◆ Directions:
Within the entries below, every line containing "based" is to be copied.

◆ Supplied entries:
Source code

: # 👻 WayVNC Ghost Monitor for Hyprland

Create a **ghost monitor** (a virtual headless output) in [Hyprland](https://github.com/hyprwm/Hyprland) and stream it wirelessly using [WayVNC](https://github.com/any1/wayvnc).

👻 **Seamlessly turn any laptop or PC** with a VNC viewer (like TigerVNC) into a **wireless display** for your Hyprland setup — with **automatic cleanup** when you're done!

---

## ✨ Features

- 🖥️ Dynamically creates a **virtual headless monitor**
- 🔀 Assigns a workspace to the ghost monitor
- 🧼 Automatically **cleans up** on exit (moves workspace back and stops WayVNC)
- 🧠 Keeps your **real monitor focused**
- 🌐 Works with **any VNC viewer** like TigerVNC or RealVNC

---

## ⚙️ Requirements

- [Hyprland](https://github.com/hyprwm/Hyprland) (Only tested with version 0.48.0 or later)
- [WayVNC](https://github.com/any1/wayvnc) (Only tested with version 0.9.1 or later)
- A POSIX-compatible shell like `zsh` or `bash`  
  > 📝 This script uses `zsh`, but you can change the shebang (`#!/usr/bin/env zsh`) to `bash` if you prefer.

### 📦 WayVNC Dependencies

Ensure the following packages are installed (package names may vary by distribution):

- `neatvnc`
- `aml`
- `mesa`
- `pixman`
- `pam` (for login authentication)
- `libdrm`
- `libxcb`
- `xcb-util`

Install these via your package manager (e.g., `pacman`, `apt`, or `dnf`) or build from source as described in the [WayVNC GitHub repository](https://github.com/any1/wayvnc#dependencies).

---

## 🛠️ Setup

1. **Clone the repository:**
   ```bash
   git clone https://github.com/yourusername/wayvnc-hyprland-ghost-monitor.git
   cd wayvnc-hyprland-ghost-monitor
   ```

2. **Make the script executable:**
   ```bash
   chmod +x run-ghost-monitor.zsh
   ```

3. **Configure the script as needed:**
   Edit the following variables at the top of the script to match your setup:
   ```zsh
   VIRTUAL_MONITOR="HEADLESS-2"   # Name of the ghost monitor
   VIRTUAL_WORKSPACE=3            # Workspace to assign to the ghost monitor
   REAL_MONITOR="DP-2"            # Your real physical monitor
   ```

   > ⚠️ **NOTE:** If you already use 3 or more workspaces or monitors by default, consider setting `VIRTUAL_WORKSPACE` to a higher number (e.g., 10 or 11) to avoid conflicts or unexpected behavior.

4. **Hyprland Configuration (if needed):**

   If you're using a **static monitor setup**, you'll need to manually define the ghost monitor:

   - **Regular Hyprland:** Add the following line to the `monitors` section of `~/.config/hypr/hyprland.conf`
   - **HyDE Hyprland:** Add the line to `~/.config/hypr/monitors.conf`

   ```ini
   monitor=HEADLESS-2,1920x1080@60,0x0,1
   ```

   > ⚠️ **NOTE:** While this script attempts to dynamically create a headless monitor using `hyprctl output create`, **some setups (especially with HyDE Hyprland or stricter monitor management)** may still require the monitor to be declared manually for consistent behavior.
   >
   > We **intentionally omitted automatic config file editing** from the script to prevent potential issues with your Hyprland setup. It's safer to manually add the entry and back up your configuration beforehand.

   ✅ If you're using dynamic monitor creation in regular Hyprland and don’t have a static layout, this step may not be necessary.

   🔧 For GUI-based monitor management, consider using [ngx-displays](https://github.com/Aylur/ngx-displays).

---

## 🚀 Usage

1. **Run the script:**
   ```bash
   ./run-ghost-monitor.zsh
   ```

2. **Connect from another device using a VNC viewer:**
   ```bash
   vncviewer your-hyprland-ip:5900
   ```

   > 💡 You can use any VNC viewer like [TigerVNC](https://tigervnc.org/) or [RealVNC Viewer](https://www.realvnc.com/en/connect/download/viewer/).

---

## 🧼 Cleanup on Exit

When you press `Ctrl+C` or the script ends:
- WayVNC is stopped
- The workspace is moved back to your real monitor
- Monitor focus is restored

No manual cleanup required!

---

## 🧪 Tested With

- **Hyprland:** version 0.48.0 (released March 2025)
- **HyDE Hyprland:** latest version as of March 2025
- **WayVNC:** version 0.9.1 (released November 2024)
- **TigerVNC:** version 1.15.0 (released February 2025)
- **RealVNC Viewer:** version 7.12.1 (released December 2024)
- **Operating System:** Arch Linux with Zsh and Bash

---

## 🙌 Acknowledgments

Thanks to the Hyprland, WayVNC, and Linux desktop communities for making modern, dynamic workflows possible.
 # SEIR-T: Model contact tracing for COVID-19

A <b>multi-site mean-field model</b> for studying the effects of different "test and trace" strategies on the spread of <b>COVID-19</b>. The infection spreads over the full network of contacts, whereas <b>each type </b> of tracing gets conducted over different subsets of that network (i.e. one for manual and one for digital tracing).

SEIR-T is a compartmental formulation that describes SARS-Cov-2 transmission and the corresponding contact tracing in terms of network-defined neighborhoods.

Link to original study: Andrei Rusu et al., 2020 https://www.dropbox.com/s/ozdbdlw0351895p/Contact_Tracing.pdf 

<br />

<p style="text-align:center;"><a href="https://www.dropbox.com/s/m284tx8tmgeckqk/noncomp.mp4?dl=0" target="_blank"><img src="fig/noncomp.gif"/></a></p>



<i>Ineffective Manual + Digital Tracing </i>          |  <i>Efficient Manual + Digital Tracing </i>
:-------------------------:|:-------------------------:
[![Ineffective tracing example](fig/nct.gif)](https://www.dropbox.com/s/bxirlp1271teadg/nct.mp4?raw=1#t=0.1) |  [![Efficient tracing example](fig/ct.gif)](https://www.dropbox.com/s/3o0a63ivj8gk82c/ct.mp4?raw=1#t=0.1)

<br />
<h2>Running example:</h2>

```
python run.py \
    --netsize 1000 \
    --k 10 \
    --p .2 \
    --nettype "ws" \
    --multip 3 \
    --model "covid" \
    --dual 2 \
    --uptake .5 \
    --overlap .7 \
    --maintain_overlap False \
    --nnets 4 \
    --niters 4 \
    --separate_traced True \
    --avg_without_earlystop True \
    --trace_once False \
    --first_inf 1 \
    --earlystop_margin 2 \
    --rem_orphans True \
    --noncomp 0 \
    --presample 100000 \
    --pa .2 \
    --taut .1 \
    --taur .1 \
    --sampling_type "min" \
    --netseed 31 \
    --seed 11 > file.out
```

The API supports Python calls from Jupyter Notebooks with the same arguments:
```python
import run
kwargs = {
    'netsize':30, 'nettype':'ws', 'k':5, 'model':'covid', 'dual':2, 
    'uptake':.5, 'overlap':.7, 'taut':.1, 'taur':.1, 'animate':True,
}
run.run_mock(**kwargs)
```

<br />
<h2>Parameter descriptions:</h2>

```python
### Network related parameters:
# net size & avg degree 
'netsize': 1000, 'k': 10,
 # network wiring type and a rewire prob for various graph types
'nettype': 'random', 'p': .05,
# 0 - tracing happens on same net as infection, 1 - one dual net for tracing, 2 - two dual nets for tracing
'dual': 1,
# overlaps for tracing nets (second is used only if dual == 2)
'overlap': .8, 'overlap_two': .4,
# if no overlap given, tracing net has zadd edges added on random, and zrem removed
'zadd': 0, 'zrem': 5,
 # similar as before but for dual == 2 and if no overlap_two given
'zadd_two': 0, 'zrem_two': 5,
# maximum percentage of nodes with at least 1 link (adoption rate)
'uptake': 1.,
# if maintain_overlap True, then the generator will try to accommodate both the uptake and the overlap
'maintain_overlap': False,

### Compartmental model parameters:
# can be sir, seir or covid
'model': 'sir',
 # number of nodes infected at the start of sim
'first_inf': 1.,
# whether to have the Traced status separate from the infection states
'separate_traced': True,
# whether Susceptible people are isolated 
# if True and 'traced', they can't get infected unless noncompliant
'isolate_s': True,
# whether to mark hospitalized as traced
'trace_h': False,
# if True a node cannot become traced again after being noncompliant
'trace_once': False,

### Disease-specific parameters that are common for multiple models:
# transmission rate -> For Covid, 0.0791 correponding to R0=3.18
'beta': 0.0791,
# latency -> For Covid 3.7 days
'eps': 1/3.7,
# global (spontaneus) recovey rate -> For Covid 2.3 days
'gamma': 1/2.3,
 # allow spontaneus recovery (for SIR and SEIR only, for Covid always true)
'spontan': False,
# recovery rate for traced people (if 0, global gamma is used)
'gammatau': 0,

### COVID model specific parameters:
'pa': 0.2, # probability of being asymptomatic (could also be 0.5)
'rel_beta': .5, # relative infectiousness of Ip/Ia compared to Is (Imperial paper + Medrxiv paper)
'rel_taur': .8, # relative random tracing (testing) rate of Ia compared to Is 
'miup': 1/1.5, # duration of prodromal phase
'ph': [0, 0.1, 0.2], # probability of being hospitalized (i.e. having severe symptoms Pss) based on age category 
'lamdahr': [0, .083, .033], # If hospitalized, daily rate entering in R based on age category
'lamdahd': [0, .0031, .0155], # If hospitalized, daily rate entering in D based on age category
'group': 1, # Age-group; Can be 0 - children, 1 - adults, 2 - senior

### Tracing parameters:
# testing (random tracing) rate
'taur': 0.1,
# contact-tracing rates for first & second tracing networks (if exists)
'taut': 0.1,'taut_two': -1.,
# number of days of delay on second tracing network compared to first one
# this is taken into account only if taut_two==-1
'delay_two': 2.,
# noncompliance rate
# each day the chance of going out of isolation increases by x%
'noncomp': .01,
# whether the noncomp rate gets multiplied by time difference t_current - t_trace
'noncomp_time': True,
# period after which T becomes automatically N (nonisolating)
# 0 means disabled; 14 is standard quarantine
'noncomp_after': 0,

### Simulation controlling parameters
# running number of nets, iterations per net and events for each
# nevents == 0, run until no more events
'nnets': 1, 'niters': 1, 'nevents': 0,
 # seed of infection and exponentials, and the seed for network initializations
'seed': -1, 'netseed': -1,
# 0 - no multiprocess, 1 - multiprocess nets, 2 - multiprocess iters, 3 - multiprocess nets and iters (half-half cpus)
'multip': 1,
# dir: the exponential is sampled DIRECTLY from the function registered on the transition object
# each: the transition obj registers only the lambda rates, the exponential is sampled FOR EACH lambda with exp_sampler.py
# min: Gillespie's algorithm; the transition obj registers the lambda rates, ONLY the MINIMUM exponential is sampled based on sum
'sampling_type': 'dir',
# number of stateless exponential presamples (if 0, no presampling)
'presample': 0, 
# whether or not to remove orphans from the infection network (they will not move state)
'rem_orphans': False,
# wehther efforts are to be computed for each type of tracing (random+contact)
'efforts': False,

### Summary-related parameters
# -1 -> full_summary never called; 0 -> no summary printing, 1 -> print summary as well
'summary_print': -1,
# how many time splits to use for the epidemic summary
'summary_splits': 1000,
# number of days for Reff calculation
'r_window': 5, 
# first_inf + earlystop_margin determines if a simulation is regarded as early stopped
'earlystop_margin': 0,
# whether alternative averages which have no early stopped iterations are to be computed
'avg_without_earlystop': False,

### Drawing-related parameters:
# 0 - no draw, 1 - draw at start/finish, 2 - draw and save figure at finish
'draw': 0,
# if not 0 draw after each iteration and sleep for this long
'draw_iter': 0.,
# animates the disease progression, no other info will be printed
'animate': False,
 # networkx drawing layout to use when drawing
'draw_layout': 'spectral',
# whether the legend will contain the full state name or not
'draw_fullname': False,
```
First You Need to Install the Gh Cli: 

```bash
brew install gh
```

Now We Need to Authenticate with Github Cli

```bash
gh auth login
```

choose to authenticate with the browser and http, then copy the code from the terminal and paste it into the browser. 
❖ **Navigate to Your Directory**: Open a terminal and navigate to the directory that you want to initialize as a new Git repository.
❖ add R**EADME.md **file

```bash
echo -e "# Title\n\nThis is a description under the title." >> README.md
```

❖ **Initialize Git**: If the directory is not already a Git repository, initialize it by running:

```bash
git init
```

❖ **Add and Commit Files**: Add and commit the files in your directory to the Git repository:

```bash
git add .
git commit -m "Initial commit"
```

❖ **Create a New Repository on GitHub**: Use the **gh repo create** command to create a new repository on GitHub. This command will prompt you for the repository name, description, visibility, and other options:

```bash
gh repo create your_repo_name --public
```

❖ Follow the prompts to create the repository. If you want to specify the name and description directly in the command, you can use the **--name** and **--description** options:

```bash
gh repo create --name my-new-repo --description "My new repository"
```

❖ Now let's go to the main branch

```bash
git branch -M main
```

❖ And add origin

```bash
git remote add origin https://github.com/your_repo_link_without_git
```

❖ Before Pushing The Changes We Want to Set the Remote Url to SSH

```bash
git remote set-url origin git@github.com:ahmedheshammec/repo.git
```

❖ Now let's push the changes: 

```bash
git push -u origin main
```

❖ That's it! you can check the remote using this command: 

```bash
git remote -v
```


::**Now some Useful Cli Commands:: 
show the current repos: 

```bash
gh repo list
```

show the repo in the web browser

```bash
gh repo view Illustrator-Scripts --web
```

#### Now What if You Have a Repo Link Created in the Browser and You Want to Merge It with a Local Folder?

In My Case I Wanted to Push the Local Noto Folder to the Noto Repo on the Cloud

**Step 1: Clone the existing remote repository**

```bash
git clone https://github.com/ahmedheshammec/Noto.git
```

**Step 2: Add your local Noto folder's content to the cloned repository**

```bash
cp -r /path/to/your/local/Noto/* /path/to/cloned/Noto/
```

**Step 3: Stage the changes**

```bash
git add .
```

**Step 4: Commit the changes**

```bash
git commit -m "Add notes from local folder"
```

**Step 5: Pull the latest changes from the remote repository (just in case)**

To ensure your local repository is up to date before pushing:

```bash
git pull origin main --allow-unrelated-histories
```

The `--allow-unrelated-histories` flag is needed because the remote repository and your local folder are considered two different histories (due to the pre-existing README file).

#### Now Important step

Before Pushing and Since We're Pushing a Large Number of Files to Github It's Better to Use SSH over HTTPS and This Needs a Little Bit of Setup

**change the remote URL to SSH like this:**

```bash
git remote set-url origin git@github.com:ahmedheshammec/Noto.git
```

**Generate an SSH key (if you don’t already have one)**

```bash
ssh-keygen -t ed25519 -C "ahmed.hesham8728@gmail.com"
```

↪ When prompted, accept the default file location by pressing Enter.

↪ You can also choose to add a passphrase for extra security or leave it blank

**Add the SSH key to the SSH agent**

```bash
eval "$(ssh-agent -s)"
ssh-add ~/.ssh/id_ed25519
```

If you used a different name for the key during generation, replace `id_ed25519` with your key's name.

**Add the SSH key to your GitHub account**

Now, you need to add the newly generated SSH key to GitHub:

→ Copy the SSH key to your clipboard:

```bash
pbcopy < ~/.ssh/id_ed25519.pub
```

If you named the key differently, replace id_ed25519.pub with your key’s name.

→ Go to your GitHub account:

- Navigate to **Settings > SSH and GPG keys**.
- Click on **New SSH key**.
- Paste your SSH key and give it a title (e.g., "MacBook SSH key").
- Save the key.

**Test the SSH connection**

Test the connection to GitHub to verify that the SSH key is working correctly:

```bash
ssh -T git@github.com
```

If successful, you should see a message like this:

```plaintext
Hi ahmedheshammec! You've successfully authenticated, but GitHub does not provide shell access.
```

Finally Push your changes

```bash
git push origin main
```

◆ Answer to the problem:
   🔧 For GUI-based monitor management, consider using [ngx-displays](https://github.com/Aylur/ngx-displays).
'ph': [0, 0.1, 0.2], # probability of being hospitalized (i.e. having severe symptoms Pss) based on age category 
'lamdahr': [0, .083, .033], # If hospitalized, daily rate entering in R based on age category
'lamdahd': [0, .0031, .0155], # If hospitalized, daily rate entering in D based on age category
# min: Gillespie's algorithm; the transition obj registers the lambda rates, ONLY the MINIMUM exponential is sampled based on sum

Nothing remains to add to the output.